Proposal: Sections for different kinds of backward links
I have taken a stab at splitting the `backward` file into sections. This is based on repeated observations made by multiple people that the file represents different kinds of Link. https://github.com/eggert/tz/pull/33 The sections I'm suggesting are: CROSS-ISO - These link across an ISO-3166 boundary EXCESS - These were added despite the locations having the same timekeeping since 1970 RENAMED - These are simple aliases/renames OBSOLETE - These are the most obsolete form of IDs FIXED - These are alternate names for fixed offsets I don't expect this PR to be merged as is - There will probably need to be some consideration as to the correct split, and as to whether each ID is in the correct section. The approach I've used is commented sections with stable section names. Alternate approaches to this problem are possible. For example, a new file could be created for each section. That seems to be more disruptive than the proposed approach. Note that in order for this change to be useful, the section names need to be considered part of the source file API, and maintained over time. thanks Stephen
On 9 Nov 2021, at 21:30, Stephen Colebourne via tz <tz@iana.org> wrote:
Note that in order for this change to be useful, the section names need to be considered part of the source file API, and maintained over time.

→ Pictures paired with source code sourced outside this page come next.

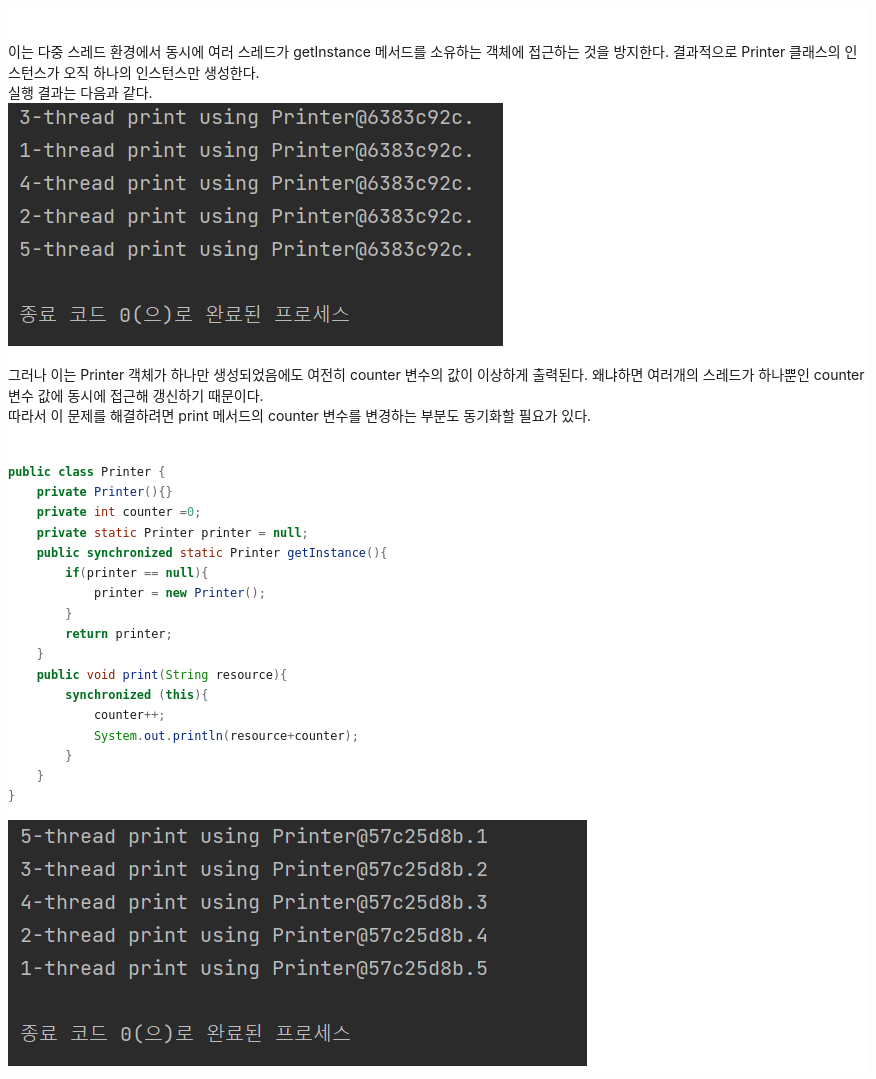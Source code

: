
 ```java



```  
이는 다중 스레드 환경에서 동시에 여러 스레드가 getInstance 메서드를 소유하는 객체에 접근하는 것을 방지한다. 결과적으로 Printer 클래스의 인스턴스가 오직 하나의 인스턴스만 생성한다.  
실행 결과는 다음과 같다.  
![threadsafe](/assets/img/싱글턴3.png)

그러나 이는 Printer 객체가 하나만 생성되었음에도 여전히 counter 변수의 값이 이상하게 출력된다. 왜냐하면 여러개의 스레드가 하나뿐인 counter 변수 값에 동시에 접근해 갱신하기 때문이다.    
따라서 이 문제를 해결하려면 print 메서드의 counter 변수를 변경하는 부분도 동기화할 필요가 있다.  
```java

public class Printer {
    private Printer(){}
    private int counter =0;
    private static Printer printer = null;
    public synchronized static Printer getInstance(){
        if(printer == null){
            printer = new Printer();
        }
        return printer;
    }
    public void print(String resource){
        synchronized (this){
            counter++;
            System.out.println(resource+counter);
        }
    }
}

```
![threadsafe](/assets/img/싱글턴4.png)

Agreed—if any kind of division is introduced like this, it needs to be consistently machine-readable. I’m interested in the discussions around the different kind of Links, and what counts as “deprecated”. My angle comes from lurking in the bug tracker for the Moment Timezone JS library. Users there have raised several issues regarding Zone or Link names that we on the list consider deprecated (or “best to be avoided”), but have no formal interface to indicate it. Some examples include: Provide a way to determine whether a timezone is deprecated. (https://github.com/moment/moment-timezone/issues/956) Questions about US/Pacific-New (before it was removed completely). Confusion over Asia/Calcutta vs Asia/Kolkata, but a lot of that is caused by different web browsers returning different values. I also see that the PHP documentation has to maintain a page listing zone identifiers that shouldn’t be used: https://www.php.net/manual/en/timezones.others.php I’m assuming that it would be more desirable for PHP to have a software API to indicate the “unwanted" nature of those identifiers. (I also assume Derick will chime in to correct my assumption.) Cheers, Gil
On 11/9/21 02:30, Stephen Colebourne via tz wrote:
Alternate approaches to this problem are possible. For example, a new file could be created for each section.
This alternative sounds good to me, as I've had bad luck in the past with "comments" that are actually part of an API. Separating the Link commands into different .zi files would make it easy for downstream users to select which links they want by specifying the already-existing Makefile variable BACKWARD. For compatibility with uses that assume a file named 'backward', we could build 'backward' from the concatenation of these new .zi files.
On Tue, 9 Nov 2021 at 16:42, Paul Eggert <eggert@cs.ucla.edu> wrote:
On 11/9/21 02:30, Stephen Colebourne via tz wrote:
Alternate approaches to this problem are possible. For example, a new file could be created for each section.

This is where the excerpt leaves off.